When that happens, a third hearing, the disposition, is scheduled for the following month. Meanwhile, the children remain with the agency.
This is where the problems begin for parents and the attorneys who represent them.
Even if the most serious allegations are dropped or disproved — even if the “imminent threat of serious harm,” the legal justification for the emergency removal of the children, disintegrates — the agency often keeps the kids after an adjudication.
That’s because it usually wins on at least one count: dependency.
It can mean anything
The Ohio Revised Code defines a dependent child as one “whose condition or environment is such as to warrant the state, in the interests of the child, in assuming the child’s guardianship.”

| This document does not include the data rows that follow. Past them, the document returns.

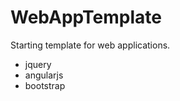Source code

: WebAppTemplate
==============
Starting template for web applications.

- jquery
- angularjs
- bootstrap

In other words, a child is dependent when an agency believes it is and a judge agrees. It’s the “no fault” provision: The parent isn’t capable of caring for the child, but not because of any malintent.
“I mean, how broad can you be?” said Erie County public defender Kelli Jelinger.
That definition is extremely subjective.
Agencies do have guidelines to help shape their decisions around dependency, but at the level of individual cases, few people outside the agency are checking to make sure those guidelines are followed.
Because an agency’s internal deliberations are confidential by law, it’s hard for members of the public to assess how rigorously caseworkers and their supervisors follow protocol.
There are, in theory, dependency situations in which a child’s safety is at serious risk. But critics say it’s within an agency’s power to simply make a negative observation about a household, label it a dependency, and win the adjudication.
“Dependency is, if I feel like it, I’ll take the child,” said Richard Wexler, executive director of the National Coalition for Child Protection Reform. “State law basically gives them carte blanche.”
Cuyahoga County public defender Denise Ferguson offered more measured criticism. “They have to show that whatever the dependency is negatively affects the child,” she said. But that doesn’t stop agencies from alleging dependencies she finds shallow.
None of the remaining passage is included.